● Exercise:
Could you please reproduce every record below exactly, leaving out the pictures?

● Extracted entries:
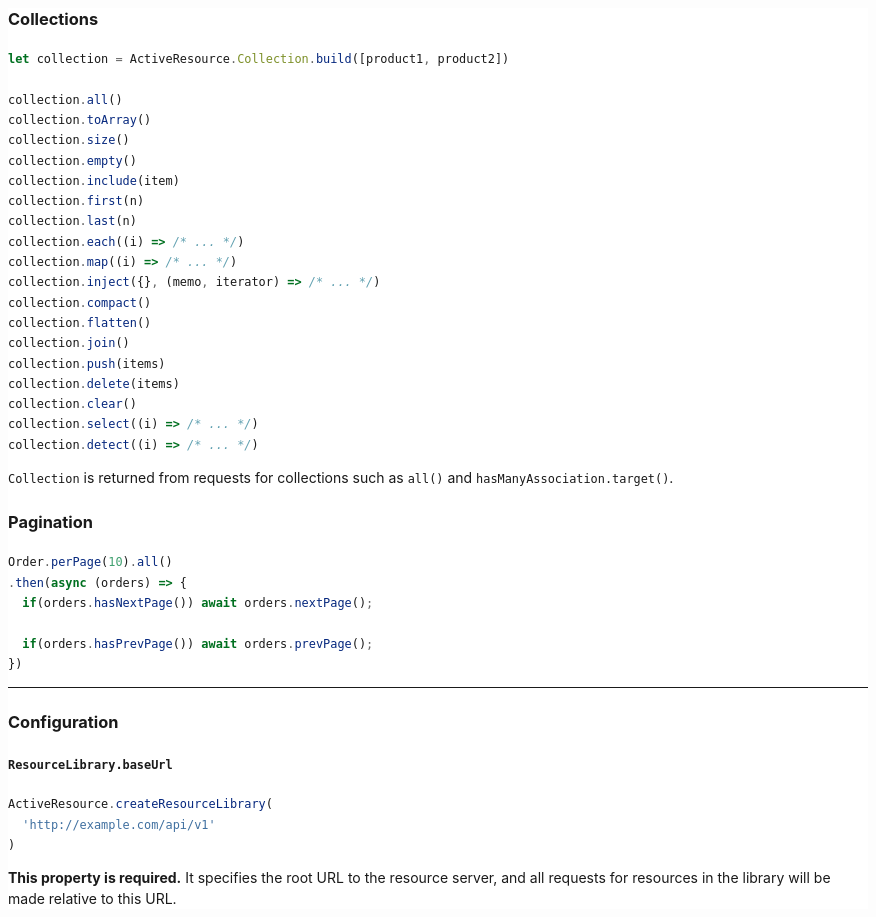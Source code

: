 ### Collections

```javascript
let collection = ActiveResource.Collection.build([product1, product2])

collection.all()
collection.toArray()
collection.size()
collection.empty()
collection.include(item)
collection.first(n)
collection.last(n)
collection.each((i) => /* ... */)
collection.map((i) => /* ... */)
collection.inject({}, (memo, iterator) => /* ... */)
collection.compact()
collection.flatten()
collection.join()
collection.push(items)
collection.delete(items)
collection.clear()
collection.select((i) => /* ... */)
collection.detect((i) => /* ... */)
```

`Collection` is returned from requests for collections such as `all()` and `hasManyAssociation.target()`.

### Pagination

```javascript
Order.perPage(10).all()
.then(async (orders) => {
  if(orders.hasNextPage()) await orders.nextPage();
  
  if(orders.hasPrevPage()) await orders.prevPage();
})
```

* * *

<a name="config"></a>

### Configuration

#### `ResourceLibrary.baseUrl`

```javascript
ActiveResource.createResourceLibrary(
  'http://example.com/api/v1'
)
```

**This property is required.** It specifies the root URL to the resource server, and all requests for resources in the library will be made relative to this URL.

● Your response:
Source code

: ### Collections

```javascript
let collection = ActiveResource.Collection.build([product1, product2])

collection.all()
collection.toArray()
collection.size()
collection.empty()
collection.include(item)
collection.first(n)
collection.last(n)
collection.each((i) => /* ... */)
collection.map((i) => /* ... */)
collection.inject({}, (memo, iterator) => /* ... */)
collection.compact()
collection.flatten()
collection.join()
collection.push(items)
collection.delete(items)
collection.clear()
collection.select((i) => /* ... */)
collection.detect((i) => /* ... */)
```

`Collection` is returned from requests for collections such as `all()` and `hasManyAssociation.target()`.

### Pagination

```javascript
Order.perPage(10).all()
.then(async (orders) => {
  if(orders.hasNextPage()) await orders.nextPage();
  
  if(orders.hasPrevPage()) await orders.prevPage();
})
```

* * *

<a name="config"></a>

### Configuration

#### `ResourceLibrary.baseUrl`

```javascript
ActiveResource.createResourceLibrary(
  'http://example.com/api/v1'
)
```

**This property is required.** It specifies the root URL to the resource server, and all requests for resources in the library will be made relative to this URL.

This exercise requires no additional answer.